From: Finn Thain <fthain@××××××××××××××××.au>
To: gentoo-osx@l.g.o
Subject: Re: [gentoo-osx] on stable and unstable ppc-macos
Date: Mon, 05 Sep 2005 18:02:19
In Reply to: Re: [gentoo-osx] on stable and unstable ppc-macos by Grobian
On Mon, 5 Sep 2005, Grobian wrote:

> I was/am one of the people to have the misconception that ~arch means > the ebuild is fine (why else do I test it for in any possible situation) > but the software may be buggy. > > The only difference between ~arch and arch is that the ebuild might > suck!
I agree. Maybe you could add that ~arch means "ebuild is fine for at least one combination of USE flags for at least one profile"? What's more, an ebuild that doesn't suck in only one profile can still go stable if it gets package.masked in the others. (Comments in package.mask indicate that this is current practice.)
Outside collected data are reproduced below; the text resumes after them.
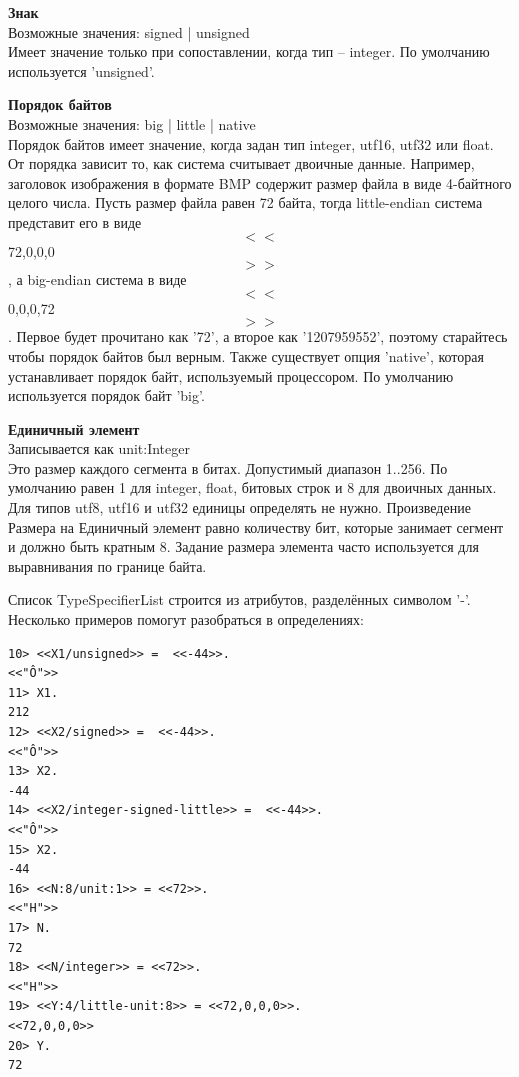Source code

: \documentclass[a4paper,12pt]{report}
\newcommand{\ops}{\colorbox{lgreen}}
\begin{document}
\begin{minipage}{\textwidth}
    \textbf{Знак}\\ 
    Возможные значения: \ops{signed | unsigned}\\ 
    Имеет значение только при сопоставлении, когда тип \--- integer. По умолчанию используется 'unsigned'.\\ 
\end{minipage}

\begin{minipage}{\textwidth}
    \textbf{Порядок байтов}\\ 
    Возможные значения: \ops{big | little | native}\\ 
    Порядок байтов имеет значение, когда задан тип integer, utf16, utf32 или float. От порядка зависит то, как система считывает двоичные данные. Например, заголовок изображения в формате BMP содержит размер файла в виде 4\--байтного целого числа. Пусть размер файла равен 72 байта, тогда little\--endian система представит его в виде \ops{$$<<$$72,0,0,0$$>>$$}, а big\--endian система в виде \ops{$$<<$$0,0,0,72$$>>$$}. Первое будет прочитано как '72', а второе как '1207959552', поэтому старайтесь чтобы порядок байтов был верным. Также существует опция 'native', которая устанавливает порядок байт, используемый процессором. По умолчанию используется порядок байт 'big'.\\ 
\end{minipage}

\begin{minipage}{\textwidth}
    \textbf{Единичный элемент}\\ 
    Записывается как \ops{unit:Integer}\\ 
    Это размер каждого сегмента в битах. Допустимый диапазон 1..256. По умолчанию равен 1 для integer, float, битовых строк и 8 для двоичных данных. Для типов utf8, utf16 и utf32 единицы определять не нужно. Произведение Размера на Единичный элемент равно количеству бит, которые занимает сегмент и должно быть кратным 8. Задание размера элемента часто используется для выравнивания по границе байта.\\  
\end{minipage}

Список TypeSpecifierList строится из атрибутов, разделённых символом '\--'.\\ 

Несколько примеров помогут разобраться в определениях:
\begin{lstlisting}[style=repl]
10> <<X1/unsigned>> =  <<-44>>.
<<"Ô">>
11> X1.
212
12> <<X2/signed>> =  <<-44>>. 
<<"Ô">>
13> X2.
-44
14> <<X2/integer-signed-little>> =  <<-44>>.
<<"Ô">>
15> X2.
-44
16> <<N:8/unit:1>> = <<72>>.
<<"H">>
17> N.
72
18> <<N/integer>> = <<72>>.
<<"H">>
19> <<Y:4/little-unit:8>> = <<72,0,0,0>>.     
<<72,0,0,0>>
20> Y.
72
\end{lstlisting}
\end{document}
> Now it suddenly makes sense that such ebuild is being stabled after 30 > days, because the assumption is there that the software being installed > itself is stable, as upstream called it stable. > > Now I don't think this particular quote should be taken as 'the law', > but it nicely shows that even on the base of Gentoo, the correct > interpretation for ~arch and arch is not really known.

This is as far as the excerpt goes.